The convention to alias the import of Spark Declarative Pipelines' Python module is dp.

from pyspark import pipelines as dp

pyspark.pipelines Python Module¶

pyspark.pipelines module (in __init__.py) imports pyspark.pipelines.api module to expose the following Python functions (incl. decorators) to wildcard imports:

append_flow
create_sink
create_streaming_table
materialized_view
table
temporary_view

Python Decorators¶

Declarative Pipelines uses Python decorators to define tables and views.

Decorator	Purpose
@dp.append_flow	Append-only flows
@dp.materialized_view	Materialized views (with supporting flows)
@dp.table	Streaming and batch tables (with supporting flows)
@dp.temporary_view	Temporary views (with supporting flows)

@dp.append_flow¶

append_flow(
    *,
    target: str,
    name: Optional[str] = None,
    spark_conf: Optional[Dict[str, str]] = None,
) -> Callable[[QueryFunction], None] # (1)!

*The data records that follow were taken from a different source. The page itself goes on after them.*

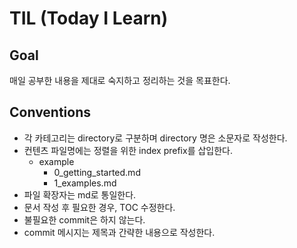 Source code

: # TIL (Today I Learn)

## Goal

매일 공부한 내용을 제대로 숙지하고 정리하는 것을 목표한다.

## Conventions

- 각 카테고리는 directory로 구분하며 directory 명은 소문자로 작성한다.
- 컨텐츠 파일명에는 정렬을 위한 index prefix를 삽입한다.
  - example 
	  - 0_getting_started.md
  	- 1_examples.md
- 파일 확장자는 md로 통일한다.
- 문서 작성 후 필요한 경우, TOC 수정한다.
- 불필요한 commit은 하지 않는다.
- commit 메시지는 제목과 간략한 내용으로 작성한다.


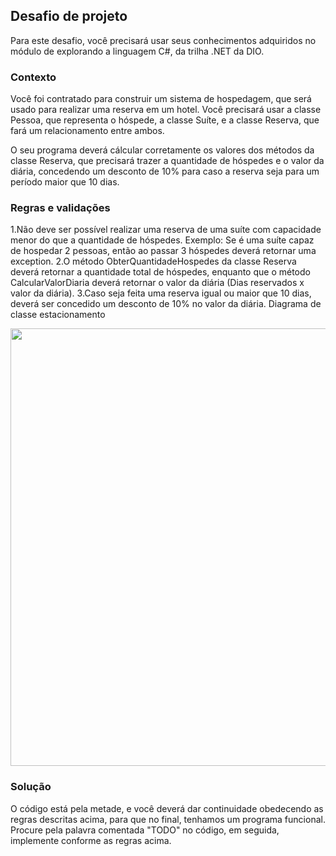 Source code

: ## Desafio de projeto

Para este desafio, você precisará usar seus conhecimentos adquiridos no módulo de explorando a linguagem C#, da trilha .NET da DIO.

### Contexto
Você foi contratado para construir um sistema de hospedagem, que será usado para realizar uma reserva em um hotel. Você precisará usar a classe Pessoa, que representa o hóspede, a classe Suíte, e a classe Reserva, que fará um relacionamento entre ambos.

O seu programa deverá cálcular corretamente os valores dos métodos da classe Reserva, que precisará trazer a quantidade de hóspedes e o valor da diária, concedendo um desconto de 10% para caso a reserva seja para um período maior que 10 dias.

### Regras e validações
1.Não deve ser possível realizar uma reserva de uma suíte com capacidade menor do que a quantidade de hóspedes. Exemplo: Se é uma suíte capaz de hospedar 2 pessoas, então ao passar 3 hóspedes deverá retornar uma exception.
2.O método ObterQuantidadeHospedes da classe Reserva deverá retornar a quantidade total de hóspedes, enquanto que o método CalcularValorDiaria deverá retornar o valor da diária (Dias reservados x valor da diária).
3.Caso seja feita uma reserva igual ou maior que 10 dias, deverá ser concedido um desconto de 10% no valor da diária.
Diagrama de classe estacionamento

<div align="center">
<img src="https://github.com/glauciaandare/reserva_hotel/assets/74440353/8111ef1d-a1c7-4758-abdf-51e20da58590" width="700" />
</div>

### Solução
O código está pela metade, e você deverá dar continuidade obedecendo as regras descritas acima, para que no final, tenhamos um programa funcional. Procure pela palavra comentada "TODO" no código, em seguida, implemente conforme as regras acima. 

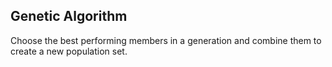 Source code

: ## Genetic Algorithm
Choose the best performing members in a generation and combine them to create a new population set.
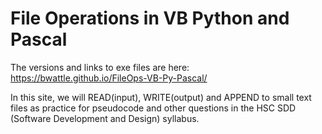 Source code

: # File Operations in VB Python and Pascal
The versions and links to exe files are here: https://bwattle.github.io/FileOps-VB-Py-Pascal/

In this site, we will READ(input), WRITE(output) and APPEND to small text files as practice for pseudocode and other questions in the HSC SDD (Software Development and Design) syllabus.
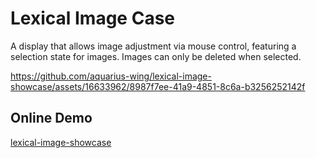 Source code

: # Lexical Image Case

A display that allows image adjustment via mouse control, featuring a selection state for images. Images can only be
deleted when selected.

https://github.com/aquarius-wing/lexical-image-showcase/assets/16633962/8987f7ee-41a9-4851-8c6a-b3256252142f

## Online Demo

[lexical-image-showcase](https://lexical-image-showcase.vercel.app)

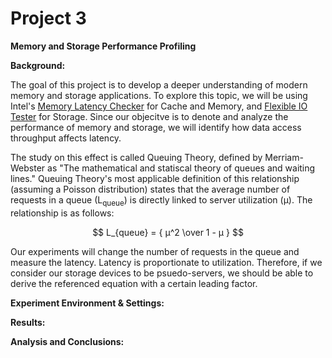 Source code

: # Project 3
**Memory and Storage Performance Profiling**

**Background:**

The goal of this project is to develop a deeper understanding of modern memory and storage applications. To explore this topic, we will be using Intel's [Memory Latency Checker](https://www.intel.com/content/www/us/en/developer/articles/tool/intelr-memory-latency-checker.html) for Cache and Memory, and [Flexible IO Tester](https://github.com/axboe/fio) for Storage. Since our objecitve is to denote and analyze the performance of memory and storage, we will identify how data access throughput affects latency.

The study on this effect is called Queuing Theory, defined by Merriam-Webster as "The mathematical and statiscal theory of queues and waiting lines." Queuing Theory's most applicable definition of this relationship (assuming a Poisson distribution) states that the average number of requests in a queue (L<sub>queue</sub>) is directly linked to server utilization (μ). The relationship is as follows:

$$ L_{queue} = { μ^2 \over  1 - μ } $$

Our experiments will change the number of requests in the queue and measure the latency. Latency is proportionate to utilization. Therefore, if we consider our storage devices to be psuedo-servers, we should be able to derive the referenced equation with a certain leading factor.

**Experiment Environment & Settings:**

**Results:**

**Analysis and Conclusions:**
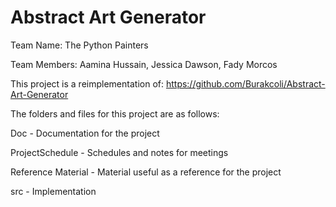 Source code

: # Abstract Art Generator

Team Name: The Python Painters

Team Members: Aamina Hussain, Jessica Dawson, Fady Morcos


This project is a reimplementation of: https://github.com/Burakcoli/Abstract-Art-Generator

The folders and files for this project are as follows:

Doc - Documentation for the project

ProjectSchedule - Schedules and notes for meetings

Reference Material - Material useful as a reference for the project

src - Implementation
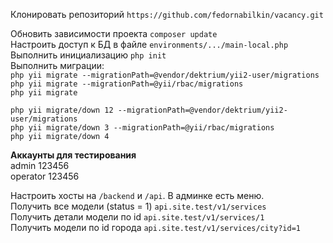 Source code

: Клонировать репозиторий
`https://github.com/fedornabilkin/vacancy.git`

Обновить зависимости проекта `composer update`  
Настроить доступ к БД в файле `environments/.../main-local.php`  
Выполнить инициализацию `php init`  
Выполнить миграции:  
`php yii migrate --migrationPath=@vendor/dektrium/yii2-user/migrations`  
`php yii migrate --migrationPath=@yii/rbac/migrations`  
`php yii migrate`  


`php yii migrate/down 12 --migrationPath=@vendor/dektrium/yii2-user/migrations`  
`php yii migrate/down 3 --migrationPath=@yii/rbac/migrations`  
`php yii migrate/down 4`

**Аккаунты для тестирования**  
admin 123456  
operator 123456

Настроить хосты на `/backend` и `/api`. В админке есть меню.  
Получить все модели (status = 1) `api.site.test/v1/services`  
Получить детали модели по id `api.site.test/v1/services/1`  
Получить модели по id города `api.site.test/v1/services/city?id=1`  
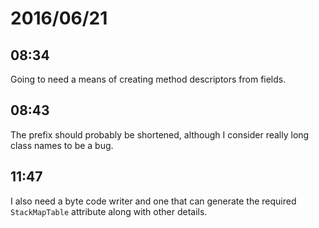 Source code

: # 2016/06/21

## 08:34

Going to need a means of creating method descriptors from fields.

## 08:43

The prefix should probably be shortened, although I consider really long
class names to be a bug.

## 11:47

I also need a byte code writer and one that can generate the required
`StackMapTable` attribute along with other details.

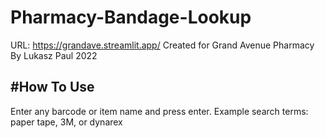 # Pharmacy-Bandage-Lookup
URL: https://grandave.streamlit.app/
Created for Grand Avenue Pharmacy By Lukasz Paul
2022

#How To Use
----------

Enter any barcode or item name and press enter.
Example search terms: paper tape, 3M, or dynarex

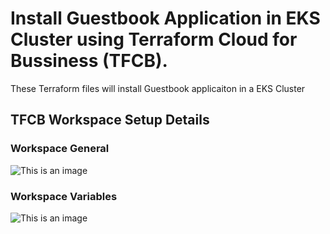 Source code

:# Install Guestbook Application in EKS Cluster using Terraform Cloud for Bussiness (TFCB). 

These Terraform files will install Guestbook applicaiton in a EKS Cluster    


## TFCB Workspace Setup Details

### Workspace General


![This is an image](images/updateks.PNG)


### Workspace Variables 

![This is an image](images/makeESXi.PNG)



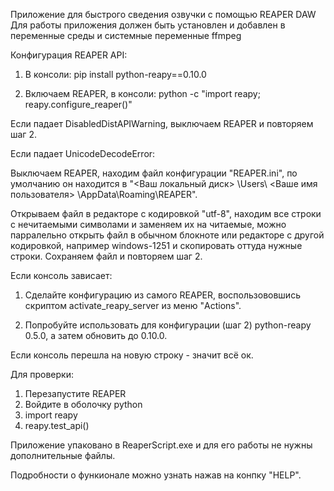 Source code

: Приложение для быстрого сведения озвучки с помощью REAPER DAW
Для работы приложения должен быть установлен и добавлен в переменные среды и системные переменные ffmpeg

Конфигурация REAPER API:

1) В консоли: pip install python-reapy==0.10.0

2) Включаем REAPER, в консоли: python -c "import reapy; reapy.configure_reaper()"

Если падает DisabledDistAPIWarning, выключаем REAPER и повторяем шаг 2.

Если падает UnicodeDecodeError:

Выключаем REAPER, находим файл конфигурации "REAPER.ini", по умолчанию он находится в "<Ваш локальный диск> \Users\ <Ваше имя пользователя> \AppData\Roaming\REAPER".

Открываем файл в редакторе с кодировкой "utf-8", находим все строки с нечитаемыми символами и заменяем их на читаемые, можно парралельно открыть файл в обычном блокноте или редакторе с другой кодировкой, например windows-1251 и скопировать оттуда нужные строки. Сохраняем файл и повторяем шаг 2.

Если консоль зависает:

1) Сделайте конфигурацию из самого REAPER, воспользововшись скриптом activate_reapy_server из меню "Actions".

2) Попробуйте использовать для конфигурации (шаг 2) python-reapy 0.5.0, а затем обновить до 0.10.0.

Если консоль перешла на новую строку - значит всё ок.

Для проверки: 
1) Перезапустите REAPER
2) Войдите в оболочку python
3) import reapy
4) reapy.test_api()

Приложение упаковано в ReaperScript.exe и для его работы не нужны дополнительные файлы.

Подробности о функионале можно узнать нажав на конпку "HELP".

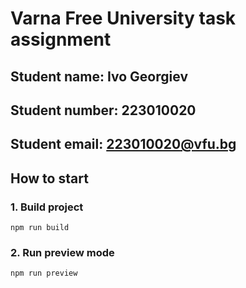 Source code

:# Varna Free University task assignment

## Student name: Ivo Georgiev
## Student number: 223010020
## Student email: 223010020@vfu.bg

## How to start

### 1. Build project
`npm run build`

### 2. Run preview mode
`npm run preview`
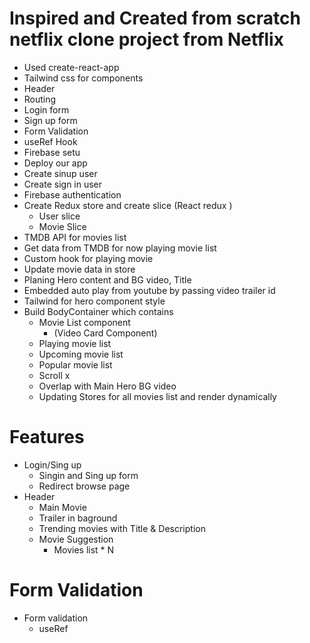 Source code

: # Inspired and Created from scratch netflix clone project from Netflix

- Used create-react-app
- Tailwind css for components
- Header
- Routing
- Login form
- Sign up form
- Form Validation
- useRef Hook
- Firebase setu
- Deploy our app
- Create sinup user
- Create sign in user
- Firebase authentication
- Create Redux store and create slice (React redux )
  - User slice
  - Movie Slice
- TMDB API for movies list
- Get data from TMDB for now playing movie list
- Custom hook for playing movie
- Update movie data in store
- Planing Hero content and BG video, Title
- Embedded auto play from youtube by passing video trailer id
- Tailwind for hero component style
- Build BodyContainer which contains
  - Movie List component
    - (Video Card Component)
  - Playing movie list
  - Upcoming movie list
  - Popular movie list
  - Scroll x
  - Overlap with Main Hero BG video
  - Updating Stores for all movies list and render dynamically

# Features

- Login/Sing up
  - Singin and Sing up form
  - Redirect browse page
- Header
  - Main Movie
  - Trailer in baground
  - Trending movies with Title & Description
  - Movie Suggestion
    - Movies list \* N

# Form Validation

- Form validation
  - useRef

QueryFunction = Callable[[], DataFrame] is a Python function that takes no arguments and returns a PySpark DataFrame.

Registers an append Flow (in the active GraphElementRegistry)

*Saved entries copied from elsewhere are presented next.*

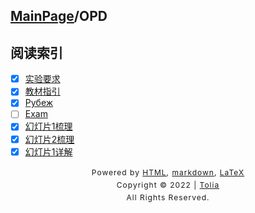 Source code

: ## [MainPage](../index.md)/OPD

## 阅读索引

- [x] [实验要求](LabRequests.md)
- [x] [教材指引](Guide.md)
- [x] [Рубеж](Rubiesh.md)
- [ ] [Exam](Exam.md)
- [x] [幻灯片1梳理](OPD%20part1.md)
- [x] [幻灯片2梳理](OPD%20part1.md)
- [x] [幻灯片1详解](lecture.md)

<style type="text/css">
    #footer {
        position: relative;
        margin: 0 auto;
        line-height: 20px;
        text-align: center;
        font-size: 12px;
        letter-spacing: 1px;
    }
 
    .content {
        height: 1800px;
        width: 100%;
        text-align: center;
    }
</style>

<div id="footer">
    Powered by
    <a href="https://html5up.net">HTML</a>, 
    <a href="https://markdown.com.cn/">markdown</a>, 
    <a href="https://www.latex-project.org/">LaTeX</a>
    <br>
    Copyright © 2022 | 
    <a href="https://tolia-gh.github.io">Tolia</a>
    <br>
    All Rights Reserved.
    <br>
</div> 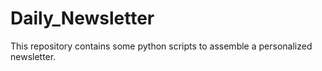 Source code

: # Daily_Newsletter
This repository contains some python scripts to assemble a personalized newsletter.
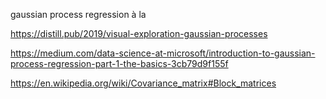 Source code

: gaussian process regression à la

https://distill.pub/2019/visual-exploration-gaussian-processes

https://medium.com/data-science-at-microsoft/introduction-to-gaussian-process-regression-part-1-the-basics-3cb79d9f155f

https://en.wikipedia.org/wiki/Covariance_matrix#Block_matrices

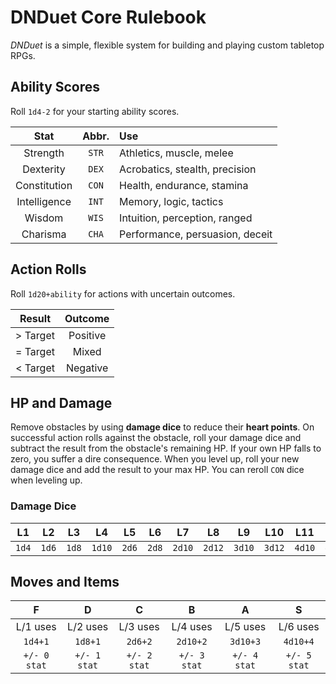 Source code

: # DNDuet Core Rulebook
_DNDuet_ is a simple, flexible system for building and playing custom tabletop RPGs.

## Ability Scores
Roll `1d4-2` for your starting ability scores.

| Stat | Abbr. | Use |
|:---:|:---:|:--- |
| Strength | `STR` | Athletics, muscle, melee |
| Dexterity | `DEX` | Acrobatics, stealth, precision |
| Constitution | `CON` | Health, endurance, stamina |
| Intelligence | `INT` | Memory, logic, tactics |
| Wisdom | `WIS` | Intuition, perception, ranged |
| Charisma | `CHA` | Performance, persuasion, deceit |

## Action Rolls
Roll `1d20+ability` for actions with uncertain outcomes.

| Result | Outcome |
|:---:|:---:|
| > Target | Positive |
| = Target | Mixed |
| < Target | Negative |

## HP and Damage
Remove obstacles by using **damage dice** to reduce their **heart points**. On successful action rolls against the obstacle, roll your damage dice and subtract the result from the obstacle's remaining HP. If your own HP falls to zero, you suffer a dire consequence. When you level up, roll your new damage dice and add the result to your max HP. You can reroll `CON` dice when leveling up.

### Damage Dice
| L1 | L2 | L3 | L4 | L5 | L6 | L7 | L8 | L9 | L10 | L11 | L12 |
|:---:|:---:|:---:|:---:|:---:|:---:|:---:|:---:|:---:|:---:|:---:|:---:|
| `1d4` | `1d6` | `1d8` | `1d10` | `2d6` | `2d8` | `2d10` | `2d12` | `3d10` | `3d12` | `4d10` | `4d12` |

## Moves and Items
| F | D | C | B | A | S |
|:---:|:---:|:---:|:---:|:---:|:---:|
| L/1 uses | L/2 uses | L/3 uses | L/4 uses | L/5 uses | L/6 uses |
| `1d4+1` | `1d8+1` | `2d6+2` | `2d10+2` | `3d10+3` | `4d10+4` |
| `+/- 0 stat` | `+/- 1 stat` | `+/- 2 stat` | `+/- 3 stat` | `+/- 4 stat` | `+/- 5 stat` |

target is the name of the dataset (destination) this flow writes to.

dp.create_sink¶

create_sink(
    name: str,
    format: str,
    options: Optional[Dict[str, str]] = None,
) -> None

Registers a Sink output in the active GraphElementRegistry.

Not Python Decorator

Unlike the others, create_sink is not a Python decorator (Callable).

dp.create_streaming_table¶

create_streaming_table(
    name: str,
    *,
    comment: Optional[str] = None,
    table_properties: Optional[Dict[str, str]] = None,
    partition_cols: Optional[List[str]] = None,
    cluster_by: Optional[List[str]] = None,
    schema: Optional[Union[StructType, str]] = None,
    format: Optional[str] = None,
) -> None

Not Python Decorator

Unlike the others, create_streaming_table is not a Python decorator (Callable).

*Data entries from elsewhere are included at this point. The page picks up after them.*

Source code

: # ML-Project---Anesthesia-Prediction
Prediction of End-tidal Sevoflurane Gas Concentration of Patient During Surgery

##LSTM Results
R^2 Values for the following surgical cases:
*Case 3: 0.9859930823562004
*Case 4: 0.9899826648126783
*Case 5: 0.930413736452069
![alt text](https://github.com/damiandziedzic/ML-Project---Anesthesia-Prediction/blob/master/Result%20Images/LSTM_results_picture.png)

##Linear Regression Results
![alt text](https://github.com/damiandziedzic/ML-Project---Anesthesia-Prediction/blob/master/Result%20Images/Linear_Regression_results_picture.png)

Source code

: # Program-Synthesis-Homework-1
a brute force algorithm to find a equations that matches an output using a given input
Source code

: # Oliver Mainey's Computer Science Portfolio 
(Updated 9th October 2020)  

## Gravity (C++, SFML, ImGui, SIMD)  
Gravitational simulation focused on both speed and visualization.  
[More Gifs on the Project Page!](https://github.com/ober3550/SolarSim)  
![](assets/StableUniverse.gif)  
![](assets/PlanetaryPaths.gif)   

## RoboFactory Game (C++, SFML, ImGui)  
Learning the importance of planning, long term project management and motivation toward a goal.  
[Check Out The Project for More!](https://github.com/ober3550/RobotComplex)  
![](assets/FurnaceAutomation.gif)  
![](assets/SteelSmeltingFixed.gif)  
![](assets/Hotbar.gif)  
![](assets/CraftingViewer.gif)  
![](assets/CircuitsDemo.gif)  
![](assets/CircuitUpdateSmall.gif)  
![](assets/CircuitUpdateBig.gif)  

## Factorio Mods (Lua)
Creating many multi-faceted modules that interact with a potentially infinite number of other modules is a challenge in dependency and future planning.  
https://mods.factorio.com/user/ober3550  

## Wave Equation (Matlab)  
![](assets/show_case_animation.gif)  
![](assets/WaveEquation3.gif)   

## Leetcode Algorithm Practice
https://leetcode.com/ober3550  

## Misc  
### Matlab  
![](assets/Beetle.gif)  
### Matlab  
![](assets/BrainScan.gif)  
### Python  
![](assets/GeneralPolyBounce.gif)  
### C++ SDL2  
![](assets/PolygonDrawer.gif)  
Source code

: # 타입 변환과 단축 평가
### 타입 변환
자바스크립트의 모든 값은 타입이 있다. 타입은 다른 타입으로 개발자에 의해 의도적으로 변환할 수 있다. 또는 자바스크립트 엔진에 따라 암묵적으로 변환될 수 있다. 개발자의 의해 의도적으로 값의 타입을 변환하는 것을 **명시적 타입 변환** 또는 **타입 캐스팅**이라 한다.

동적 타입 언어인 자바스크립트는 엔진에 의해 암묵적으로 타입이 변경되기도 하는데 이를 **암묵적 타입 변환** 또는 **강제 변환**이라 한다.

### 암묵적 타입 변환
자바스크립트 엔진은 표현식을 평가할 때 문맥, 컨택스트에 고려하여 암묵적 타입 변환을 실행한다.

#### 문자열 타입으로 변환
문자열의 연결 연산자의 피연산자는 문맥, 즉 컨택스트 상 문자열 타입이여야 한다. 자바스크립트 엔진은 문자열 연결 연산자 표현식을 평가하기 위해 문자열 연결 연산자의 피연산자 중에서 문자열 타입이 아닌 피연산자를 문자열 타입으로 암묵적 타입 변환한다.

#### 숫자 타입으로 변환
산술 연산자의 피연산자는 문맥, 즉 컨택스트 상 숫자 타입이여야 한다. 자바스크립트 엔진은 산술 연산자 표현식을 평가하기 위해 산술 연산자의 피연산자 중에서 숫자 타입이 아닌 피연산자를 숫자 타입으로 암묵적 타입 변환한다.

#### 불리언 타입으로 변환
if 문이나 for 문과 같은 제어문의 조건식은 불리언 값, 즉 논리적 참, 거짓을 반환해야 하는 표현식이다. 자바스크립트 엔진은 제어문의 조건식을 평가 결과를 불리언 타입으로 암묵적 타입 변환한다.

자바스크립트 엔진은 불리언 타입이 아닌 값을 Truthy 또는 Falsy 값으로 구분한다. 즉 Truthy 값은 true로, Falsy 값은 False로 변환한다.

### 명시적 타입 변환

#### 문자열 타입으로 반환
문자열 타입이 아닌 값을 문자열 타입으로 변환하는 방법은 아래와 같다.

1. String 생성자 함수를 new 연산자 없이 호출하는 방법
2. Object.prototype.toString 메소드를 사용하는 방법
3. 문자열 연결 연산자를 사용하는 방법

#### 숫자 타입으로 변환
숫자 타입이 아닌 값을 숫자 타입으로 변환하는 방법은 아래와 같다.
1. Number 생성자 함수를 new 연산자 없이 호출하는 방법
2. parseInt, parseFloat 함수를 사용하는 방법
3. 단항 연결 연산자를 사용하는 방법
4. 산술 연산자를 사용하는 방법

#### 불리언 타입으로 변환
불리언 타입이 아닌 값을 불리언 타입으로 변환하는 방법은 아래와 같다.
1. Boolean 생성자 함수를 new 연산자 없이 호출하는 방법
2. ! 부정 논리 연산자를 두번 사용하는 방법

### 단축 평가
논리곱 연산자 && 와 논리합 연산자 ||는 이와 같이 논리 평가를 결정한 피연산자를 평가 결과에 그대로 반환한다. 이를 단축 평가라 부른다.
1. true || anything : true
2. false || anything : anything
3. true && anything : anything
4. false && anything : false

Registers a StreamingTable dataset (in the active GraphElementRegistry) for Append Flows.

@dp.materialized_view¶

materialized_view(
    query_function: Optional[QueryFunction] = None,
    *,
    name: Optional[str] = None,
    comment: Optional[str] = None,
    spark_conf: Optional[Dict[str, str]] = None,
    table_properties: Optional[Dict[str, str]] = None,
    partition_cols: Optional[List[str]] = None,
    cluster_by: Optional[List[str]] = None,
    schema: Optional[Union[StructType, str]] = None,
    format: Optional[str] = None,
) -> Union[Callable[[QueryFunction], None], None]

Registers a MaterializedView dataset with an accompanying Flow in the active GraphElementRegistry.

@dp.table¶

table(
    query_function: Optional[QueryFunction] = None,
    *,
    name: Optional[str] = None,
    comment: Optional[str] = None,
    spark_conf: Optional[Dict[str, str]] = None,
    table_properties: Optional[Dict[str, str]] = None,
    partition_cols: Optional[List[str]] = None,
    cluster_by: Optional[List[str]] = None,
    schema: Optional[Union[StructType, str]] = None,
    format: Optional[str] = None,
) -> Union[Callable[[QueryFunction], None], None]

Registers a StreamingTable dataset with an accompanying Flow in the active GraphElementRegistry.

@dp.temporary_view¶

temporary_view(
    query_function: Optional[QueryFunction] = None,
    *,
    name: Optional[str] = None,
    comment: Optional[str] = None,
    spark_conf: Optional[Dict[str, str]] = None,
) -> Union[Callable[[QueryFunction], None], None]

Registers a TemporaryView dataset with an accompanying Flow in the active GraphElementRegistry.